PROBLEM STATEMENT:
Images excluded, return every record exactly as it reads.

(Collection entries)
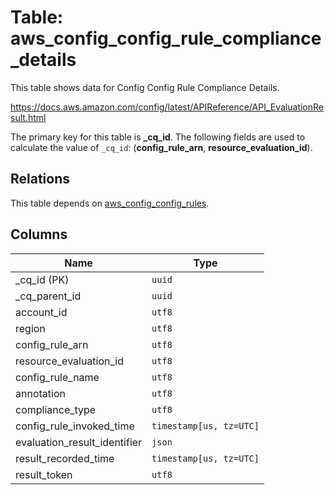 # Table: aws_config_config_rule_compliance_details

This table shows data for Config Config Rule Compliance Details.

https://docs.aws.amazon.com/config/latest/APIReference/API_EvaluationResult.html

The primary key for this table is **_cq_id**.
The following fields are used to calculate the value of `_cq_id`: (**config_rule_arn**, **resource_evaluation_id**).
## Relations

This table depends on [aws_config_config_rules](aws_config_config_rules.md).

## Columns

| Name          | Type          |
| ------------- | ------------- |
|_cq_id (PK)|`uuid`|
|_cq_parent_id|`uuid`|
|account_id|`utf8`|
|region|`utf8`|
|config_rule_arn|`utf8`|
|resource_evaluation_id|`utf8`|
|config_rule_name|`utf8`|
|annotation|`utf8`|
|compliance_type|`utf8`|
|config_rule_invoked_time|`timestamp[us, tz=UTC]`|
|evaluation_result_identifier|`json`|
|result_recorded_time|`timestamp[us, tz=UTC]`|
|result_token|`utf8`|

ANSWER TO THE PROBLEM:
 # Table: aws_config_config_rule_compliance_details

This table shows data for Config Config Rule Compliance Details.

https://docs.aws.amazon.com/config/latest/APIReference/API_EvaluationResult.html

The primary key for this table is **_cq_id**.
The following fields are used to calculate the value of `_cq_id`: (**config_rule_arn**, **resource_evaluation_id**).
## Relations

This table depends on [aws_config_config_rules](aws_config_config_rules.md).

## Columns

| Name          | Type          |
| ------------- | ------------- |
|_cq_id (PK)|`uuid`|
|_cq_parent_id|`uuid`|
|account_id|`utf8`|
|region|`utf8`|
|config_rule_arn|`utf8`|
|resource_evaluation_id|`utf8`|
|config_rule_name|`utf8`|
|annotation|`utf8`|
|compliance_type|`utf8`|
|config_rule_invoked_time|`timestamp[us, tz=UTC]`|
|evaluation_result_identifier|`json`|
|result_recorded_time|`timestamp[us, tz=UTC]`|
|result_token|`utf8`|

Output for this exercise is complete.